(THE PROBLEM)
Using the data beneath this instruction, retype only the lines from the one that contains "(t'_1,\ldots,t'_j) : \Delta" down to the one that contains "la liste suivante", both included, exactly as they appear.
*** RECORDS TO USE ***
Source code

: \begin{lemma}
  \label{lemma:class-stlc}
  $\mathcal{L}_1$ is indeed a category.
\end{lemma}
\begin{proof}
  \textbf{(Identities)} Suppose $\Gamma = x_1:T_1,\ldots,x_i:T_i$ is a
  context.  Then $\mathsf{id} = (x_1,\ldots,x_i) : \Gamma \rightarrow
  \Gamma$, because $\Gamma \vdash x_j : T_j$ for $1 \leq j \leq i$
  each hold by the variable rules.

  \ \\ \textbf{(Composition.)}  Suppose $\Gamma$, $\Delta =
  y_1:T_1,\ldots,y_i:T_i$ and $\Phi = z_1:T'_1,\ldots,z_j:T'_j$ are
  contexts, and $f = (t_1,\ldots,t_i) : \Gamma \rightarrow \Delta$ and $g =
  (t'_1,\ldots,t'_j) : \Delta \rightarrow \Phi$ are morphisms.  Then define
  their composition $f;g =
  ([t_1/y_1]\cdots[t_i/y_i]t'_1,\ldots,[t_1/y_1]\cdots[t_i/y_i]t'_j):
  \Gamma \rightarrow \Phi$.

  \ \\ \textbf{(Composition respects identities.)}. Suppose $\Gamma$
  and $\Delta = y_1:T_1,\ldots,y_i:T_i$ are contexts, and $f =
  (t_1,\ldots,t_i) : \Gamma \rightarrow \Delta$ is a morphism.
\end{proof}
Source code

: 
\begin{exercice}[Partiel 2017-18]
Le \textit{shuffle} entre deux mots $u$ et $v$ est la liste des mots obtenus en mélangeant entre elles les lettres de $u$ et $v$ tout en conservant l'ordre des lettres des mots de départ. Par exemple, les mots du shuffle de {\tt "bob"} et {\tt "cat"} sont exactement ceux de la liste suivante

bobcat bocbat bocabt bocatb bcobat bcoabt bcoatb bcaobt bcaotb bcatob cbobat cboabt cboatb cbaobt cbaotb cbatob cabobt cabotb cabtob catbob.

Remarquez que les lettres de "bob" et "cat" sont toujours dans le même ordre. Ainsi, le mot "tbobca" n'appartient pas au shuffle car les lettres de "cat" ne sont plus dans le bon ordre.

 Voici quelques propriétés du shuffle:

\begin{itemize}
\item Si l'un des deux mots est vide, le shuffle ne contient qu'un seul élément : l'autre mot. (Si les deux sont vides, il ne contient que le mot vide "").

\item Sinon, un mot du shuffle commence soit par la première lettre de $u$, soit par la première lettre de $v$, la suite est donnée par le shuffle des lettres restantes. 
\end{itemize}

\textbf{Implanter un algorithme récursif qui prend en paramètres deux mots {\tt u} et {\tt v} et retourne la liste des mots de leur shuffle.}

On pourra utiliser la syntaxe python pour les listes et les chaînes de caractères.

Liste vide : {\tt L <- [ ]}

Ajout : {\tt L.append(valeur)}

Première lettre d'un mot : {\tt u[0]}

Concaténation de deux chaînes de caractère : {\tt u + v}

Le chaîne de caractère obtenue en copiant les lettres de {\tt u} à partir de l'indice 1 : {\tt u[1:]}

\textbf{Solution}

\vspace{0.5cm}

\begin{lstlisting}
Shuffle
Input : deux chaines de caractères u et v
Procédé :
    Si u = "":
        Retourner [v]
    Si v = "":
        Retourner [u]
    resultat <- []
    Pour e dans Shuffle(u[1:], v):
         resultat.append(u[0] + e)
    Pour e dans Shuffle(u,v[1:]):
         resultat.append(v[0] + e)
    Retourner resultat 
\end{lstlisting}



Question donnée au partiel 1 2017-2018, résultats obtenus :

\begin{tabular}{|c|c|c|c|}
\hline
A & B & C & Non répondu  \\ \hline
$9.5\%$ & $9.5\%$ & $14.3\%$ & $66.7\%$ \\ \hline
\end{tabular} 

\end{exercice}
*** End of RECORDS TO USE ***
(OUTPUT FOR THIS TASK)
  (t'_1,\ldots,t'_j) : \Delta \rightarrow \Phi$ are morphisms.  Then define
  their composition $f;g =
  ([t_1/y_1]\cdots[t_i/y_i]t'_1,\ldots,[t_1/y_1]\cdots[t_i/y_i]t'_j):
  \Gamma \rightarrow \Phi$.

  \ \\ \textbf{(Composition respects identities.)}. Suppose $\Gamma$
  and $\Delta = y_1:T_1,\ldots,y_i:T_i$ are contexts, and $f =
  (t_1,\ldots,t_i) : \Gamma \rightarrow \Delta$ is a morphism.
\end{proof}
Source code

: 
\begin{exercice}[Partiel 2017-18]
Le \textit{shuffle} entre deux mots $u$ et $v$ est la liste des mots obtenus en mélangeant entre elles les lettres de $u$ et $v$ tout en conservant l'ordre des lettres des mots de départ. Par exemple, les mots du shuffle de {\tt "bob"} et {\tt "cat"} sont exactement ceux de la liste suivante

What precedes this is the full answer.